§ **EXERCISE DIRECTIONS**
Write out the whole listing, matching it exactly.

**** GIVEN DATA ****

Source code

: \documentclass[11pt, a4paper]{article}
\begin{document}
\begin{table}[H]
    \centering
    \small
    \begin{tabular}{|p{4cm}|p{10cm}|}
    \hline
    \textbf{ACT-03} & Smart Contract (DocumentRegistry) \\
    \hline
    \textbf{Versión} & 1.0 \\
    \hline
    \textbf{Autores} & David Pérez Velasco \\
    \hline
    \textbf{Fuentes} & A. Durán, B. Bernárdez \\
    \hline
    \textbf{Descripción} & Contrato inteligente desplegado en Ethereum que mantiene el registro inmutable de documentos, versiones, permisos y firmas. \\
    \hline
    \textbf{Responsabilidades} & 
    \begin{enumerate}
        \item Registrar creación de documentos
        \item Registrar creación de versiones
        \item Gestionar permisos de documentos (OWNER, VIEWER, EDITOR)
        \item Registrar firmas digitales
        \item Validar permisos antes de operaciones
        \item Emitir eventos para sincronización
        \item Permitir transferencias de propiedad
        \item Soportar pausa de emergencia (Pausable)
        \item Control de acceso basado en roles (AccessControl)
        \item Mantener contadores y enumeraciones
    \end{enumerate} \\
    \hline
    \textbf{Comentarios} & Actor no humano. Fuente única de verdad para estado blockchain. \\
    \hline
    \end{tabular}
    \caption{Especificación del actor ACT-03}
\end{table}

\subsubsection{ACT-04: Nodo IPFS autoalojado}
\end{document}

****

§ **FINAL ANSWER**
Source code

: \documentclass[11pt, a4paper]{article}
\begin{document}
\begin{table}[H]
    \centering
    \small
    \begin{tabular}{|p{4cm}|p{10cm}|}
    \hline
    \textbf{ACT-03} & Smart Contract (DocumentRegistry) \\
    \hline
    \textbf{Versión} & 1.0 \\
    \hline
    \textbf{Autores} & David Pérez Velasco \\
    \hline
    \textbf{Fuentes} & A. Durán, B. Bernárdez \\
    \hline
    \textbf{Descripción} & Contrato inteligente desplegado en Ethereum que mantiene el registro inmutable de documentos, versiones, permisos y firmas. \\
    \hline
    \textbf{Responsabilidades} & 
    \begin{enumerate}
        \item Registrar creación de documentos
        \item Registrar creación de versiones
        \item Gestionar permisos de documentos (OWNER, VIEWER, EDITOR)
        \item Registrar firmas digitales
        \item Validar permisos antes de operaciones
        \item Emitir eventos para sincronización
        \item Permitir transferencias de propiedad
        \item Soportar pausa de emergencia (Pausable)
        \item Control de acceso basado en roles (AccessControl)
        \item Mantener contadores y enumeraciones
    \end{enumerate} \\
    \hline
    \textbf{Comentarios} & Actor no humano. Fuente única de verdad para estado blockchain. \\
    \hline
    \end{tabular}
    \caption{Especificación del actor ACT-03}
\end{table}

\subsubsection{ACT-04: Nodo IPFS autoalojado}
\end{document}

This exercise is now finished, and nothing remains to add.